A Glimpse of Heaven

Jen Bradbury
Jun 08 · 5 min read

For about a year, I've been captivated by an image that for whatever reason, I have not been able to forget.

The image comes from the final day I spent serving at an Easter Seals camp for special needs kids and adults. For three days prior, I served at this camp assisting counselors as they cared for, loved, and encouraged people with mild to severe physical abilities and an assortment of cognitive disabilities.

The days were stressful, frustrating, and challenging. On more than one occasion, I watched as frustrated campers threw food at counselors and spat on them. Yet, each time this happened, the counselors responded compassionately to their campers, many of whom could not feed themselves, go to the bathroom on their own, speak, or walk. I often found myself wondering why these counselors did what they did, knowing they could not possibly be making enough money to compensate them for the challenging and often thankless work they did.

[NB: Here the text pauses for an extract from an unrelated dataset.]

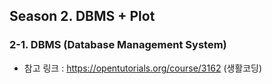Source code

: ## Season 2. DBMS + Plot

### 2-1. DBMS (Database Management System)

- 참고 링크 : https://opentutorials.org/course/3162 (생활코딩)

At the end of the third day at the camp, I was informed that my last day at the camp would include a pool day in which all campers would be encouraged to swim. As a result, other volunteers and I were asked to bring swimsuits so we could swim with the campers and help them on a one-on-one basis. After hearing that, I left thinking the counselors were crazy. How on earth could we get campers who couldn't walk or talk  into the swimming pool?

Yet, the next day, I watched, humbled and amazed as the counselors managed both volunteers and campers, helping us learn how to help campers “swim”. I was stunned as I saw camper after camper come alive as they entered the pool, like a scene from the old movie, Cocoon. Counselors and volunteers did laps around the pool, cradling campers in their arms. As they did, it was as though broken bodies began to heal. People's muscles relaxed as they floated. Those whose faces had appeared stiff all week - as though they were stuck in a perpetual grimace - suddenly seemed able to smile.

As I watched this scene unfold before me, I felt as though I caught a glimpse of heaven and of what John talks about in Revelation 21:4 when he says, “He will wipe every tear from their eyes. There will be no more death or mourning or crying or pain, for the old order of things has passed away.”

It was beautiful, so much so, that it took my breath away.

Even though this image has captivated me for the last year, this week, it has done something more than that. It has also given me hope as I grieve the death of my uncle, a mentally handicapped man whose life was, in many ways, challenging – different and yet not all that different from the lives of many of the Easter Seal campers.

One of the promises of Christianity is that we do not grieve as those who have no hope. So today, I cry. Today, I'm sad. Yet, today, I'm clinging to the hope that I have in Christ.

Maybe even today my uncle is swimming in a pool somewhere in heaven with a formerly broken body and mind now beautifully restored and redeemed.